■ Activity ■
If an entry holds a picture, leave that picture out. Give everything else again exactly.

■ Data ■
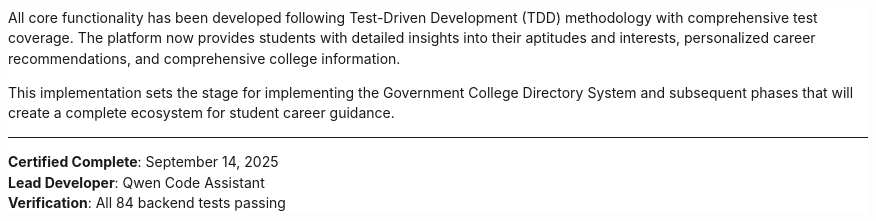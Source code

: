 All core functionality has been developed following Test-Driven Development (TDD) methodology with comprehensive test coverage. The platform now provides students with detailed insights into their aptitudes and interests, personalized career recommendations, and comprehensive college information.

This implementation sets the stage for implementing the Government College Directory System and subsequent phases that will create a complete ecosystem for student career guidance.

---

**Certified Complete**: September 14, 2025  
**Lead Developer**: Qwen Code Assistant  
**Verification**: All 84 backend tests passing
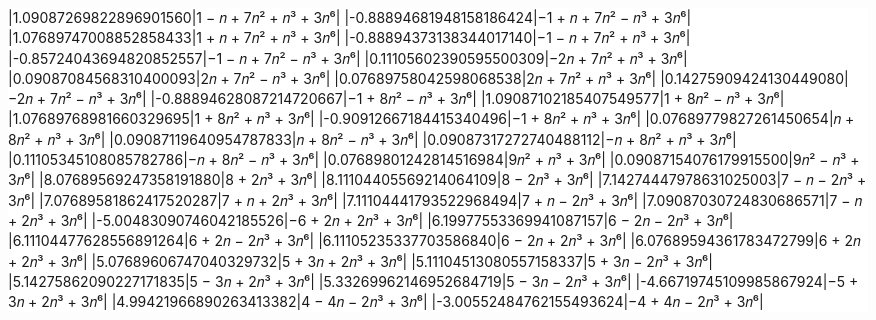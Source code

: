 |1.09087269822896901560|1 − 𝑛 + 7𝑛² + 𝑛³ + 3𝑛⁶|
|-0.88894681948158186424|−1 + 𝑛 + 7𝑛² − 𝑛³ + 3𝑛⁶|
|1.07689747008852858433|1 + 𝑛 + 7𝑛² + 𝑛³ + 3𝑛⁶|
|-0.88894373138344017140|−1 − 𝑛 + 7𝑛² + 𝑛³ + 3𝑛⁶|
|-0.85724043694820852557|−1 − 𝑛 + 7𝑛² − 𝑛³ + 3𝑛⁶|
|0.11105602390595500309|−2𝑛 + 7𝑛² + 𝑛³ + 3𝑛⁶|
|0.09087084568310400093|2𝑛 + 7𝑛² − 𝑛³ + 3𝑛⁶|
|0.07689758042598068538|2𝑛 + 7𝑛² + 𝑛³ + 3𝑛⁶|
|0.14275909424130449080|−2𝑛 + 7𝑛² − 𝑛³ + 3𝑛⁶|
|-0.88894628087214720667|−1 + 8𝑛² − 𝑛³ + 3𝑛⁶|
|1.09087102185407549577|1 + 8𝑛² − 𝑛³ + 3𝑛⁶|
|1.07689768981660329695|1 + 8𝑛² + 𝑛³ + 3𝑛⁶|
|-0.90912667184415340496|−1 + 8𝑛² + 𝑛³ + 3𝑛⁶|
|0.07689779827261450654|𝑛 + 8𝑛² + 𝑛³ + 3𝑛⁶|
|0.09087119640954787833|𝑛 + 8𝑛² − 𝑛³ + 3𝑛⁶|
|0.09087317272740488112|−𝑛 + 8𝑛² + 𝑛³ + 3𝑛⁶|
|0.11105345108085782786|−𝑛 + 8𝑛² − 𝑛³ + 3𝑛⁶|
|0.07689801242814516984|9𝑛² + 𝑛³ + 3𝑛⁶|
|0.09087154076179915500|9𝑛² − 𝑛³ + 3𝑛⁶|
|8.07689569247358191880|8 + 2𝑛³ + 3𝑛⁶|
|8.11104405569214064109|8 − 2𝑛³ + 3𝑛⁶|
|7.14274447978631025003|7 − 𝑛 − 2𝑛³ + 3𝑛⁶|
|7.07689581862417520287|7 + 𝑛 + 2𝑛³ + 3𝑛⁶|
|7.11104441793522968494|7 + 𝑛 − 2𝑛³ + 3𝑛⁶|
|7.09087030724830686571|7 − 𝑛 + 2𝑛³ + 3𝑛⁶|
|-5.00483090746042185526|−6 + 2𝑛 + 2𝑛³ + 3𝑛⁶|
|6.19977553369941087157|6 − 2𝑛 − 2𝑛³ + 3𝑛⁶|
|6.11104477628556891264|6 + 2𝑛 − 2𝑛³ + 3𝑛⁶|
|6.11105235337703586840|6 − 2𝑛 + 2𝑛³ + 3𝑛⁶|
|6.07689594361783472799|6 + 2𝑛 + 2𝑛³ + 3𝑛⁶|
|5.07689606747040329732|5 + 3𝑛 + 2𝑛³ + 3𝑛⁶|
|5.11104513080557158337|5 + 3𝑛 − 2𝑛³ + 3𝑛⁶|
|5.14275862090227171835|5 − 3𝑛 + 2𝑛³ + 3𝑛⁶|
|5.33269962146952684719|5 − 3𝑛 − 2𝑛³ + 3𝑛⁶|
|-4.66719745109985867924|−5 + 3𝑛 + 2𝑛³ + 3𝑛⁶|
|4.99421966890263413382|4 − 4𝑛 − 2𝑛³ + 3𝑛⁶|
|-3.00552484762155493624|−4 + 4𝑛 − 2𝑛³ + 3𝑛⁶|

■ Solution for this problem ■
Source code

: All core functionality has been developed following Test-Driven Development (TDD) methodology with comprehensive test coverage. The platform now provides students with detailed insights into their aptitudes and interests, personalized career recommendations, and comprehensive college information.

This implementation sets the stage for implementing the Government College Directory System and subsequent phases that will create a complete ecosystem for student career guidance.

---

**Certified Complete**: September 14, 2025  
**Lead Developer**: Qwen Code Assistant  
**Verification**: All 84 backend tests passing
Source code

: |1.09087269822896901560|1 − 𝑛 + 7𝑛² + 𝑛³ + 3𝑛⁶|
|-0.88894681948158186424|−1 + 𝑛 + 7𝑛² − 𝑛³ + 3𝑛⁶|
|1.07689747008852858433|1 + 𝑛 + 7𝑛² + 𝑛³ + 3𝑛⁶|
|-0.88894373138344017140|−1 − 𝑛 + 7𝑛² + 𝑛³ + 3𝑛⁶|
|-0.85724043694820852557|−1 − 𝑛 + 7𝑛² − 𝑛³ + 3𝑛⁶|
|0.11105602390595500309|−2𝑛 + 7𝑛² + 𝑛³ + 3𝑛⁶|
|0.09087084568310400093|2𝑛 + 7𝑛² − 𝑛³ + 3𝑛⁶|
|0.07689758042598068538|2𝑛 + 7𝑛² + 𝑛³ + 3𝑛⁶|
|0.14275909424130449080|−2𝑛 + 7𝑛² − 𝑛³ + 3𝑛⁶|
|-0.88894628087214720667|−1 + 8𝑛² − 𝑛³ + 3𝑛⁶|
|1.09087102185407549577|1 + 8𝑛² − 𝑛³ + 3𝑛⁶|
|1.07689768981660329695|1 + 8𝑛² + 𝑛³ + 3𝑛⁶|
|-0.90912667184415340496|−1 + 8𝑛² + 𝑛³ + 3𝑛⁶|
|0.07689779827261450654|𝑛 + 8𝑛² + 𝑛³ + 3𝑛⁶|
|0.09087119640954787833|𝑛 + 8𝑛² − 𝑛³ + 3𝑛⁶|
|0.09087317272740488112|−𝑛 + 8𝑛² + 𝑛³ + 3𝑛⁶|
|0.11105345108085782786|−𝑛 + 8𝑛² − 𝑛³ + 3𝑛⁶|
|0.07689801242814516984|9𝑛² + 𝑛³ + 3𝑛⁶|
|0.09087154076179915500|9𝑛² − 𝑛³ + 3𝑛⁶|
|8.07689569247358191880|8 + 2𝑛³ + 3𝑛⁶|
|8.11104405569214064109|8 − 2𝑛³ + 3𝑛⁶|
|7.14274447978631025003|7 − 𝑛 − 2𝑛³ + 3𝑛⁶|
|7.07689581862417520287|7 + 𝑛 + 2𝑛³ + 3𝑛⁶|
|7.11104441793522968494|7 + 𝑛 − 2𝑛³ + 3𝑛⁶|
|7.09087030724830686571|7 − 𝑛 + 2𝑛³ + 3𝑛⁶|
|-5.00483090746042185526|−6 + 2𝑛 + 2𝑛³ + 3𝑛⁶|
|6.19977553369941087157|6 − 2𝑛 − 2𝑛³ + 3𝑛⁶|
|6.11104477628556891264|6 + 2𝑛 − 2𝑛³ + 3𝑛⁶|
|6.11105235337703586840|6 − 2𝑛 + 2𝑛³ + 3𝑛⁶|
|6.07689594361783472799|6 + 2𝑛 + 2𝑛³ + 3𝑛⁶|
|5.07689606747040329732|5 + 3𝑛 + 2𝑛³ + 3𝑛⁶|
|5.11104513080557158337|5 + 3𝑛 − 2𝑛³ + 3𝑛⁶|
|5.14275862090227171835|5 − 3𝑛 + 2𝑛³ + 3𝑛⁶|
|5.33269962146952684719|5 − 3𝑛 − 2𝑛³ + 3𝑛⁶|
|-4.66719745109985867924|−5 + 3𝑛 + 2𝑛³ + 3𝑛⁶|
|4.99421966890263413382|4 − 4𝑛 − 2𝑛³ + 3𝑛⁶|
|-3.00552484762155493624|−4 + 4𝑛 − 2𝑛³ + 3𝑛⁶|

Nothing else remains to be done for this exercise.